I'd like to know if my answer of the following exercise is correct. I really appreciate any suggestion you can provide to improve my argument or corrections in case I made a mistake :)
Let $a_n=1/n,\,b_m=1-1/m$ for $m,n\in \bf{N}$. Let $A_n^m$ the line segment joining $(b_m,a_n)$ with $(b_{m+1},0)$. Consider the subspace $X\subset E^2$ of the euclidean plane given by_
$$X:=\bigcup_{m\in \bf N}\bigg(\bigcup_{n\ge m} A_n^m\bigg)\cup \big([0,1]\times \{0\} \big)\cup \{(x,\sin x^{-1}):x\in [-\pi,0)\}$$
a) $X$ is connected? What are the components ?
b) For which $x\in X$, $X$ is locally connected in $x$?
c) $X$ is arcwise-connected? What are the path-components?
d) Describe the set of points $x\in X$ where $X$ is not locally connected.
a) For $m=1$, we have $A_1^1= [(0,1),(1/2,0)]$, where $[\cdot,\cdot]$ denotes line segment joining the two points, $A_2^1= [(0,1/2),(1/2,0)]$,..., $A_n^1=[(0,1/n),(1/2,0)]$. Thus
$$\bigcup_{n\ge 1} A_n^1:=\{[(0,1/n),(1/2,0)]:n\ge 1\}$$
For $m=2$, we have $A_2^2=[(1/2,1/2),(2/3,0)],\ldots, A_n^2=[(1/2,1/n),(2/3,0)]$ for $n\ge 2$. Thus
$$\bigcup_{n\ge 2} A_n^2:=\{[(1/2,1/n),(2/3,0)]:n\ge 2\}$$
Then if we call $A$ the union of all such line segment we have that form a type of infinite broom. Let $T= \{(x,\sin x^{-1}):x\in [-\pi,0)\}$. Since $T\subset T\cup \{(0,1/n)\}\subset \overline T$ (where the closure is in $E^2$), so each $T\cup \{(0,1/n)\}$ is connected. Since $T\cup \{(0,1/n)\}\cup A_n^1= T\cup A_n^1$ it follows that is connected (union of two connected spaces with common element). Then $T\cup \bigcup_{n\ge 1} A_n^1$ is connected since
$$T\cup \bigcup_{n\ge 1} A_n^1 = \bigcup_{n\ge 1} ( T\cup A_n^1)$$
is union of connected sets, namely $T\cup A_n^1$, sharing a common point $\{(1/2,0)\}$. Clearly $A\cup ([0,1]\times \{0\})$ is connected, in fact is pathwise connected. Then
$$\bigg (T\cup \bigcup_{n\ge 1} A_n^1\bigg )\cup A\cup ([0,1]\times \{0\}) =X$$
is connected.
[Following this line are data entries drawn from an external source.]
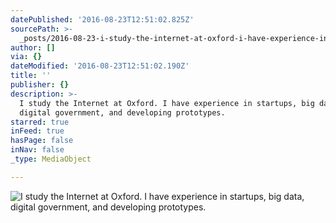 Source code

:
 ```yaml
---
datePublished: '2016-08-23T12:51:02.825Z'
sourcePath: >-
  _posts/2016-08-23-i-study-the-internet-at-oxford-i-have-experience-in-startup.md
author: []
via: {}
dateModified: '2016-08-23T12:51:02.190Z'
title: ''
publisher: {}
description: >-
  I study the Internet at Oxford. I have experience in startups, big data,
  digital government, and developing prototypes.
starred: true
inFeed: true
hasPage: false
inNav: false
_type: MediaObject

---
```

![I study the Internet at Oxford. I have experience in startups, big data, digital government, and developing prototypes.](https://the-grid-user-content.s3-us-west-2.amazonaws.com/ef2d322b-4bd3-4b1d-af2b-0fa31a105400.jpg)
Hence $X$ is connected and only have one component, $X$ itself.
b) It is clear that for any $x\in T$, $X$ is locally connected. But it is not locally connected in the set $[0,1]\times \{0\}$ and $\{(0,1/n):n\in {\bf{N}}\}\cup \{(0,0)\}$ since every small open nhood has a separation; in one case for the infinite broom and on the other for the topologist's sine. For any other point we can find a nhood base of connected sets.
c) No, $X$ is not arcwise connected, because is not even pathwise connected. For any point in $\{(0,1/n):n\in {\bf{N}}\}\cup \{(0,0)\}$ there is not path joining it to a point in the negative x-coordinate, for example $\{(-\pi,-\sin\pi^{-1})\}$. Clearly $\overline A= A\cup ([0,1]\times \{0\})$ is path connected and similarly $T$ is path connected. Then $X$ only have two path components $\overline A$ and $T$.
d) $X$ is not locally connected, any point in $\{(0,1/n):n\in {\bf{N}}\}\cup \{(0,0)\}$ has no connected nhood. Similarly is not locally connected in $[0,1]\times \{0\}$ because for any small nhood of those points generates a separation.